Gnade sei mit Euch und Friede von Gott unserem Vater und unserem Herren Jesus Christus. Amen

Liebe Gemeinde,

das Wort steht im Zentrum jedes Gottesdienstes, in diesem, am Sonntag Sexagesimae, also 60 Tage vor Ostern, wird seine Bedeutung aber noch einmal durch alle drei Lesungen unterstrichen.
Auf einem Dorf wie dem unseren, das noch weitreichend von der Landwirtschaft bestimmt wird, ist das Gleichnis vom vierfachen Acker immer noch ohne weiteres verständlich. Wir haben den Sämann noch bildlich vor Augen, der mit schwerem Schritt über den Acker schreitet, mit der einen Hand die Saatmolle vor dem Leib hält und mit der anderen Hand den Samen in gleichmäßigen Würfen auf das Feld streut.

Eindrucksvoll und ganz und gar der Natur abgelauscht ist das Bild des Jesaja, in dem das Wort mit Schnee und Regen verglichen wird, die vom Himmel fallen, die Erde feuchten und ihr Fruchtbarkeit und Wachstum geben.

Der Predigt liegt aber der Abschnitt des Hebräerbriefs zu Grunde, den wir als Epistel gehört haben. Ich lese ihn noch einmal in der Übersetzung meines Lehrers Hans-Friedrich Weiß, wie er sie uns mit seinem großen Kommentar geschenkt hat. Dort überschreibt er die beiden Verse: „Die Wirkungsmacht Gottes“.

• 12 Denn lebendig ist das Wort Gottes und wirkungskräftig und schärfer als jedes zweischneidige Schwert, durchdringend bis zur Scheidung von Seele und Geist, Gelenken und Mark, und urteilend über Gedanken und Gesinnungen des Herzens.
• 13 Und kein Geschöpf ist verborgen vor ihm; alles vielmehr ist unverhüllt und preisgegeben vor den Augen dessen, demgegenüber wir Rechenschaft schuldig sind.

Wir gehen also der Wirkungsmacht Gottes nach, wenn wir über das Wort nachdenken. Sprachwissenschaftler sind der Überzeugung, dass das griechische Wort „LOGOS“ die Urbedeutung des Sammelns, des Zusammenfassens in sich trägt. Die Bedeutung des Wortes nahm also ihren Ausgang in einer vagen fast nur geahnten Vorstellung davon, daß im Wort Dinge gefasst oder wieder gesammelt werden, die verstreut waren, die verloren zu gehen drohten, die vielleicht bereits verloren waren.

Der Italiener Leopardi ging sogar so weit zu behaupten, daß die Welten, in denen unsere Wörter einstmals wohnten, ihrerseits die Wörter bewohnen, die sie überlebten.

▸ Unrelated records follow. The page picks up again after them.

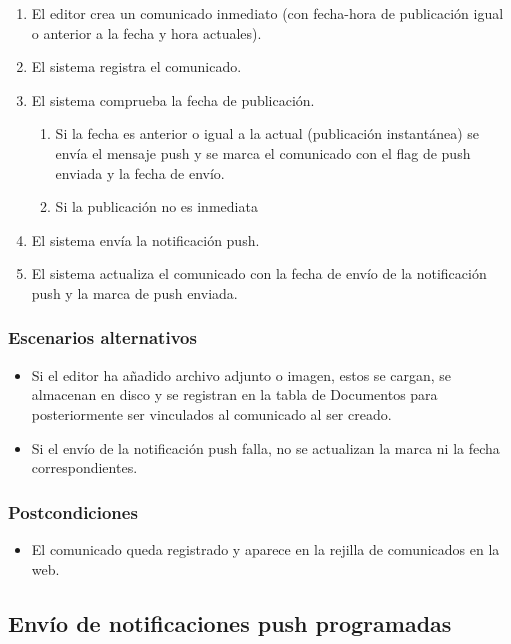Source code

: \begin{enumerate}
    \item El editor crea un comunicado inmediato (con fecha-hora de publicación igual o anterior a la fecha y hora actuales).
    \item El sistema registra el comunicado.
    \item El sistema comprueba la fecha de publicación.
    \begin{enumerate}
        \item Si la fecha es anterior o igual a la actual (publicación instantánea) se envía el mensaje push y se marca el comunicado con el flag de push enviada y la fecha de envío.
        \item Si la publicación no es inmediata
    \end{enumerate}
    \item El sistema envía la notificación push.
    \item El sistema actualiza el comunicado con la fecha de envío de la notificación push y la marca de push enviada.
\end{enumerate}

\subsubsection*{Escenarios alternativos}
\begin{itemize}
    \item Si el editor ha añadido archivo adjunto o imagen, estos se cargan, se almacenan en disco y se registran en la tabla de Documentos para posteriormente ser vinculados al comunicado al ser creado.
    \item Si el envío de la notificación push falla, no se actualizan la marca ni la fecha correspondientes.
\end{itemize}

\subsubsection*{Postcondiciones}
\begin{itemize}
    \item El comunicado queda registrado y aparece en la rejilla de comunicados en la web.
\end{itemize}


\subsection{Envío de notificaciones push programadas}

Es gibt dieser Ansicht nach einen verborgenen Zusammenklang zwischen dem Wort und dem Leben an sich.

Folgerichtig unterscheidet Leopardi denn auch im Italienischen zwischen parole, dem eigentlichen Wort, und termini, dem bloßen Begriff und stellt dann fest: Termini bezeichnen etwas, erwecken es aber nicht.

Der Wesensgehalt des Wortes ist es, dass es zu erwecken versteht, dass es zum Leben erweckt.

Der Hebräerbrief nun beantwortet uns, warum das Wort dieses vermag, wenn er davon spricht, dass das Wort Gottes lebendig ist. Das Wort ist selbst lebendig. Es ist also keineswegs in dem Sinne ein Zauberwort, das etwas anderes hervorbringen würde als das was es selbst ist. Das Wort selbst ist lebendig, es feuchtet wie Wasser und Schnee die Erde und bringt Leben und Wachstum hervor. Es leuchtet darum auch ein, warum das Wort Mensch wurde. Im Mensch gewordenen Wort, in Jesus Christus, wurde uns etwas zum Bruder und Herrn geschenkt, das schon immer im Wort unter den Menschen war, was jeden Menschen ins Leben ruft. Das Wort ist der einzige Grund dafür, warum es uns so wahr erscheint, das alles ins Leben gerufen wird.

So wie das Wasser in der Atmosphäre und dann auch in der Pflanze, so zirkuliert das Blut im Menschen. So zirkuliert auch das Wort Gottes in seinen Geschöpfen, denn aus ihm, aus dem Wort Gottes sind sie ja. In diesem Zusammenhang wird mir auch klar, worin der tiefe Sinn davon liegt, dass wir im Sakrament das Blut Christi trinken und seinen Leib essen.

Darum ist auch nichts vor Gott verborgen, sondern das Wort Gottes ist inwendig im Menschen. Plötzlich strahlt etwas von dem auf, was der Herr meinte, wenn er sagte: Das Himmelreich ist inwendig in euch!

Eindrucksvoll ist aber auch das unseren Predigttext beherrschende Bild vom zweischneidigen Schwert, das durchdringt bis zur Scheidung von Seele und Geist, Gelenken und Mark und urteilend über Gedanken und Gesinnungen des Herzens.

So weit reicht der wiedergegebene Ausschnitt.